Imagine a PowerScale H700 cluster with five chassis split into two neighborhoods, each containing ten nodes:
Once the drain-based upgrade is started, a maximum of one node from each neighborhood will get the reservation, which allows the nodes to upgrade simultaneously. OneFS will not reboot these nodes until the number of SMB clients is “0”. Say nodes 12 and 17 get the reservation for upgrading at the same time. However, there is one SMB connection to node 17 and two SMB connections to node 12. Neither of these nodes will be able to reboot until their SMB connection count gets to “0”. At this point, there are three options available:
| Drain Action | Description |
| Wait | Wait until the SMB connection count reaches “0” or it hits the drain timeout value.
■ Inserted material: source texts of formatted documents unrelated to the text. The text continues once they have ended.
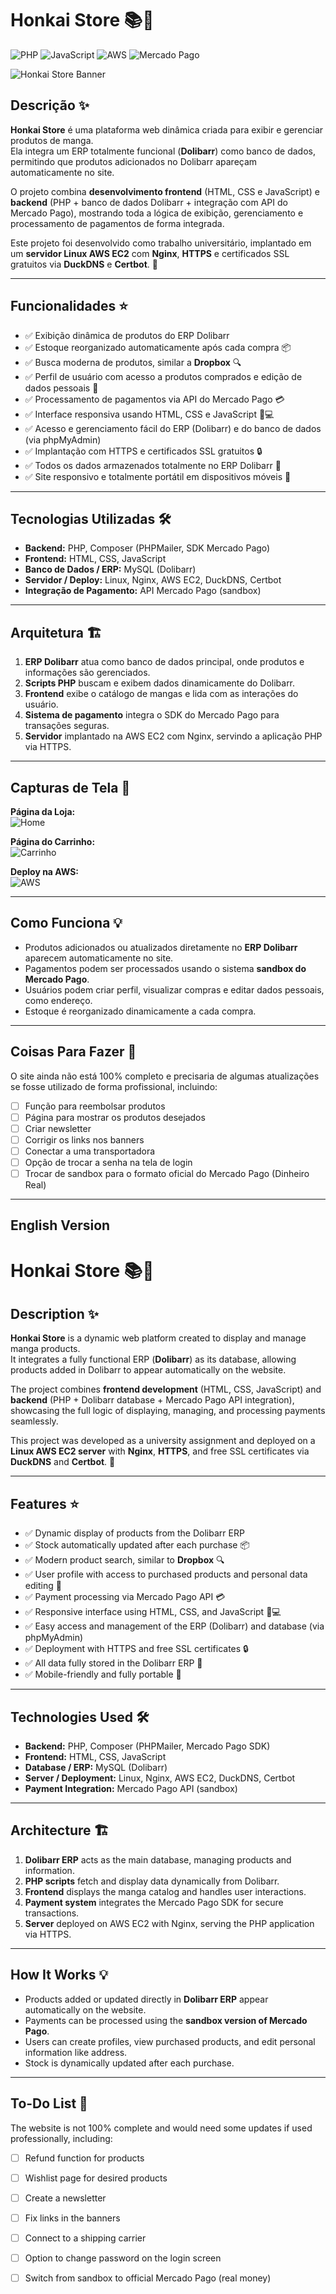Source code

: # Honkai Store 📚🛒

![PHP](https://img.shields.io/badge/PHP-8.3-blue)
![JavaScript](https://img.shields.io/badge/JavaScript-ES6-yellow)
![AWS](https://img.shields.io/badge/AWS-EC2-orange)
![Mercado Pago](https://img.shields.io/badge/Mercado%20Pago-API-blueviolet)

![Honkai Store Banner](./img/showcase/home.png) 

## Descrição ✨

**Honkai Store** é uma plataforma web dinâmica criada para exibir e gerenciar produtos de manga.  
Ela integra um ERP totalmente funcional (**Dolibarr**) como banco de dados, permitindo que produtos adicionados no Dolibarr apareçam automaticamente no site.  

O projeto combina **desenvolvimento frontend** (HTML, CSS e JavaScript) e **backend** (PHP + banco de dados Dolibarr + integração com API do Mercado Pago), mostrando toda a lógica de exibição, gerenciamento e processamento de pagamentos de forma integrada.  

Este projeto foi desenvolvido como trabalho universitário, implantado em um **servidor Linux AWS EC2** com **Nginx**, **HTTPS** e certificados SSL gratuitos via **DuckDNS** e **Certbot**. 🚀

---

## Funcionalidades ⭐

- ✅ Exibição dinâmica de produtos do ERP Dolibarr  
- ✅ Estoque reorganizado automaticamente após cada compra 📦  
- ✅ Busca moderna de produtos, similar a **Dropbox** 🔍  
- ✅ Perfil de usuário com acesso a produtos comprados e edição de dados pessoais 👤  
- ✅ Processamento de pagamentos via API do Mercado Pago 💳  
- ✅ Interface responsiva usando HTML, CSS e JavaScript 📱💻  
- ✅ Acesso e gerenciamento fácil do ERP (Dolibarr) e do banco de dados (via phpMyAdmin)  
- ✅ Implantação com HTTPS e certificados SSL gratuitos 🔒  
- ✅ Todos os dados armazenados totalmente no ERP Dolibarr 💾  
- ✅ Site responsivo e totalmente portátil em dispositivos móveis 📱

---

## Tecnologias Utilizadas 🛠️

- **Backend:** PHP, Composer (PHPMailer, SDK Mercado Pago)  
- **Frontend:** HTML, CSS, JavaScript  
- **Banco de Dados / ERP:** MySQL (Dolibarr)  
- **Servidor / Deploy:** Linux, Nginx, AWS EC2, DuckDNS, Certbot  
- **Integração de Pagamento:** API Mercado Pago (sandbox)

---

## Arquitetura 🏗️

1. **ERP Dolibarr** atua como banco de dados principal, onde produtos e informações são gerenciados.  
2. **Scripts PHP** buscam e exibem dados dinamicamente do Dolibarr.  
3. **Frontend** exibe o catálogo de mangas e lida com as interações do usuário.  
4. **Sistema de pagamento** integra o SDK do Mercado Pago para transações seguras.  
5. **Servidor** implantado na AWS EC2 com Nginx, servindo a aplicação PHP via HTTPS.  

---

## Capturas de Tela 📸

**Página da Loja:**  
![Home](./img/showcase/store.png)

**Página do Carrinho:**  
![Carrinho](./img/showcase/cart.png)

**Deploy na AWS:**  
![AWS](./img/showcase/aws.png)

---

## Como Funciona 💡

- Produtos adicionados ou atualizados diretamente no **ERP Dolibarr** aparecem automaticamente no site.  
- Pagamentos podem ser processados usando o sistema **sandbox do Mercado Pago**.  
- Usuários podem criar perfil, visualizar compras e editar dados pessoais, como endereço.  
- Estoque é reorganizado dinamicamente a cada compra.  

---

## Coisas Para Fazer 🤝

O site ainda não está 100% completo e precisaria de algumas atualizações se fosse utilizado de forma profissional, incluindo:

- [ ] Função para reembolsar produtos
- [ ] Página para mostrar os produtos desejados
- [ ] Criar newsletter
- [ ] Corrigir os links nos banners
- [ ] Conectar a uma transportadora
- [ ] Opção de trocar a senha na tela de login
- [ ] Trocar de sandbox para o formato oficial do Mercado Pago (Dinheiro Real)

---

## English Version

# Honkai Store 📚🛒

## Description ✨

**Honkai Store** is a dynamic web platform created to display and manage manga products.  
It integrates a fully functional ERP (**Dolibarr**) as its database, allowing products added in Dolibarr to appear automatically on the website.  

The project combines **frontend development** (HTML, CSS, JavaScript) and **backend** (PHP + Dolibarr database + Mercado Pago API integration), showcasing the full logic of displaying, managing, and processing payments seamlessly.  

This project was developed as a university assignment and deployed on a **Linux AWS EC2 server** with **Nginx**, **HTTPS**, and free SSL certificates via **DuckDNS** and **Certbot**. 🚀

---

## Features ⭐

- ✅ Dynamic display of products from the Dolibarr ERP  
- ✅ Stock automatically updated after each purchase 📦  
- ✅ Modern product search, similar to **Dropbox** 🔍  
- ✅ User profile with access to purchased products and personal data editing 👤  
- ✅ Payment processing via Mercado Pago API 💳  
- ✅ Responsive interface using HTML, CSS, and JavaScript 📱💻  
- ✅ Easy access and management of the ERP (Dolibarr) and database (via phpMyAdmin)  
- ✅ Deployment with HTTPS and free SSL certificates 🔒  
- ✅ All data fully stored in the Dolibarr ERP 💾  
- ✅ Mobile-friendly and fully portable 📱

---

## Technologies Used 🛠️

- **Backend:** PHP, Composer (PHPMailer, Mercado Pago SDK)  
- **Frontend:** HTML, CSS, JavaScript  
- **Database / ERP:** MySQL (Dolibarr)  
- **Server / Deployment:** Linux, Nginx, AWS EC2, DuckDNS, Certbot  
- **Payment Integration:** Mercado Pago API (sandbox)

---

## Architecture 🏗️

1. **Dolibarr ERP** acts as the main database, managing products and information.  
2. **PHP scripts** fetch and display data dynamically from Dolibarr.  
3. **Frontend** displays the manga catalog and handles user interactions.  
4. **Payment system** integrates the Mercado Pago SDK for secure transactions.  
5. **Server** deployed on AWS EC2 with Nginx, serving the PHP application via HTTPS.  

---

## How It Works 💡

- Products added or updated directly in **Dolibarr ERP** appear automatically on the website.  
- Payments can be processed using the **sandbox version of Mercado Pago**.  
- Users can create profiles, view purchased products, and edit personal information like address.  
- Stock is dynamically updated after each purchase.  

---

## To-Do List 🤝

The website is not 100% complete and would need some updates if used professionally, including:

- [ ] Refund function for products  
- [ ] Wishlist page for desired products  
- [ ] Create a newsletter  
- [ ] Fix links in the banners  
- [ ] Connect to a shipping carrier  
- [ ] Option to change password on the login screen  
- [ ] Switch from sandbox to official Mercado Pago (real money)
The drain timeout value is a configurable parameter for each upgrade process. It is the maximum waiting period. If drain timeout is set to “0”, it means wait forever. |
| Delay drain | Add the node into the delay list to delay client draining. The upgrade process will continue on another node in this neighborhood. After all the non-delayed nodes are upgraded, OneFS will rewind to the node in the delay list. |
| Skip drain | Stop waiting for clients to migrate away from the draining node and reboot immediately. |
The ‘isi upgrade cluster drain’ CLI command syntax can be used to manage client draining per-node. For example, to configure node 1 in the cluster to delay draining:
# isi upgrade cluster drain delay add 1
The node(s) will delay draining active SMB client connections (until all nodes in the same neighborhood have finished draining). Are you sure? (yes/[no]): yes
# isi upgrade cluster drain delay list LNN ---- 1
The following CLI syntax can be used to confirm whether there are any active SMB connections. In this case, node 1 has one connected Windows client:
# isi statistics query current --keys=node.clientstats.connected.smb Node node.clientstats.connected.smb ------------------------------------- 1 1 -------------------------------------
The ‘isi upgrade’ CLI command syntax can be used to perform the drain-based upgrade, and now includes flags for configuring drain-timeout and alert-timeout. In this example setting each to value 60 minutes and 45 minutes respectively. As such, if there is still an SMB connection after 45 minutes, a CELOG alert will be triggered to notify the cluster administrator. And after an hour, any remaining SMB connections will be dropped, and the node upgrade reboot will continue.
# isi upgrade start --parallel --skip-optional --install-image-path=/ifs /data/<installation-file-name> --drain-timeout=60m --alert-timeout=45m
From the OneFS WebUI, the same can be achieved by navigating to Upgrade under Cluster management.